The catch is that for decryption to work reliably for all keys, the subkeys must be the same for encryption and decryption with order reversed. With many DES implementations, that implies the sum of the rotations in the key schedule should be a multiple of $28$, the width of the C and D registers.
Use say $15,2,2,2,2,2,2,1$ rather than your $1,1,2,2,1,2,2,1$ and you should be flying (assuming the code handles these larger values, and does not use the optimization enabled by the fact that after removing the first value in the DES key schedule table $1,1,2,2,2,2,2,2,1,2,2,2,2,2,2,1$, the $15$ remaining entries are a palindrome). Note: I have changed my suggested values so that the subkeys used match the ones in the last $8$ rounds of encryption in standard DES; that reuses some of the work made by DES designers when crafting PC-2 w.r.t. the key schedule.
Alternatively, use $1,1,2,2,2,2,2,2$ for encryption and make an extra rotation by $14$ before decryption. That way we use the same subkeys as for the first $8$ rounds of encryption in standard DES.
Update: the modified question tells us that the implementation uses different tables for encryption and decryption. In that case, $1,1,2,2,2,2,2,2$ for encryption and $14,2,2,2,2,2,2,1$ for decryption should work (with rotation counts in opposite directions and before the use of the generated subkey).

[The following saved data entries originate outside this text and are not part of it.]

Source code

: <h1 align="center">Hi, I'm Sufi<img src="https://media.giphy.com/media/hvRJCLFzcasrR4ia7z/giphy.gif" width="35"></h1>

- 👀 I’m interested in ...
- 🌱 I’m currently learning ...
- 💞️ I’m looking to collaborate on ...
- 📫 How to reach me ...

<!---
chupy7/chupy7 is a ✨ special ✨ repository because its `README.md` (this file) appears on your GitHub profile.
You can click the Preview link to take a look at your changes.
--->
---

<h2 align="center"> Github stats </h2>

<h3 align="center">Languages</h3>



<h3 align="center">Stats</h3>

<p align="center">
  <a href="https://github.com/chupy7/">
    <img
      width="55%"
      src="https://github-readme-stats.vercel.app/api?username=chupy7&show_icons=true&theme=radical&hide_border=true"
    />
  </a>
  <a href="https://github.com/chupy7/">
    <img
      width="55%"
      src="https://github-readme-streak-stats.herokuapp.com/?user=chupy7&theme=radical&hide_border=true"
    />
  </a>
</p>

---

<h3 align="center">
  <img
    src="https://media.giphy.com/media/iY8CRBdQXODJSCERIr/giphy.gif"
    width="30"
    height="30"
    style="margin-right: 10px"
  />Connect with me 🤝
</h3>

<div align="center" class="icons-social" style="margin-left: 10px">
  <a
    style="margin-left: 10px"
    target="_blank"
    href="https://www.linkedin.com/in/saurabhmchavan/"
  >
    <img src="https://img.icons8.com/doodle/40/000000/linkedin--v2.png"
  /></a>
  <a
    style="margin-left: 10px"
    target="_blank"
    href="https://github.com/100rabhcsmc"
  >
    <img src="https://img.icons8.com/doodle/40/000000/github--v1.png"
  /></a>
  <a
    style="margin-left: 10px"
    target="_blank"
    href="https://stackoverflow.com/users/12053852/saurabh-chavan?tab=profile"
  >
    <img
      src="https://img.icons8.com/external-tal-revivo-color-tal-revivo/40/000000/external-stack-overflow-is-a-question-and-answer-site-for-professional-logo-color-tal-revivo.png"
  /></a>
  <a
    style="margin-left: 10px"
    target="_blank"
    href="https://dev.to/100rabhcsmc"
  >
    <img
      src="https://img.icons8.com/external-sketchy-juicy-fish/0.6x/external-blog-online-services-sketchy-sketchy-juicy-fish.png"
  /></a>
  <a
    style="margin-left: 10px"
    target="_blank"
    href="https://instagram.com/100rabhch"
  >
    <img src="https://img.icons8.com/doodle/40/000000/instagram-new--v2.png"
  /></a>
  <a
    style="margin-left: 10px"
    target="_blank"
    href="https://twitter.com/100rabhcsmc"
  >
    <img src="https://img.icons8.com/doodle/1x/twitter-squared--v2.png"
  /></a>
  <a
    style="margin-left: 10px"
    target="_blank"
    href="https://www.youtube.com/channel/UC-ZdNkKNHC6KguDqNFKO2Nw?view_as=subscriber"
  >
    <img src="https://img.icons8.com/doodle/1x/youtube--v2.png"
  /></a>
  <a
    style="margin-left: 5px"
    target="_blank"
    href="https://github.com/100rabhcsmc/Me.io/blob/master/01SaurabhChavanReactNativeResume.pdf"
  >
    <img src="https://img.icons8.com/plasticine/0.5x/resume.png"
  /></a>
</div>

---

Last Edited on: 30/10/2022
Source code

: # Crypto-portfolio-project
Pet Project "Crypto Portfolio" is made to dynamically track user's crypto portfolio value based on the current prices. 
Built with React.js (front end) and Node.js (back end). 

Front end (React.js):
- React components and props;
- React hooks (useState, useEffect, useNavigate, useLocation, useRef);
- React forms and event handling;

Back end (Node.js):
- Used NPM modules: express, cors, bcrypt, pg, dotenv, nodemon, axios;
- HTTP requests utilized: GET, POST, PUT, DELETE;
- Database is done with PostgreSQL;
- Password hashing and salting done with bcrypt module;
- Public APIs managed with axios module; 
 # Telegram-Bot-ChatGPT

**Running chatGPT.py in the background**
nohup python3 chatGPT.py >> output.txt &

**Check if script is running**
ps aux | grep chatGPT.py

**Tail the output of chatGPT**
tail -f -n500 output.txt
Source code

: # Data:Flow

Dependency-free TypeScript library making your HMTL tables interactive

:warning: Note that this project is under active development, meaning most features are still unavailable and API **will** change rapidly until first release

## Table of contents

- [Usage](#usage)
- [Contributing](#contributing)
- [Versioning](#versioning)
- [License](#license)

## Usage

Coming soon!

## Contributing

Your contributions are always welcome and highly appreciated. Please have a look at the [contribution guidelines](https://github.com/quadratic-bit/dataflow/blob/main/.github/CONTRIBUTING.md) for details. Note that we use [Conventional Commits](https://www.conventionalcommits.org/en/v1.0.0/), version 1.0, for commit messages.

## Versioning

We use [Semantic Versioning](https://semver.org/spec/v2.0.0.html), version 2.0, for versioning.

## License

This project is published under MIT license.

The first decryption value must equal the sum of encryption values$\pmod{28}$. The following decryption values are obtained by dropping the first encryption value and reversing the list.
Caution: care should be taken that all keys bits are used about evenly and regularly, by considering the interaction of rotation counts with PC-2. Because I'm lazy I kept the original first $8$ $rotations, which is at least not disastrous in this respect.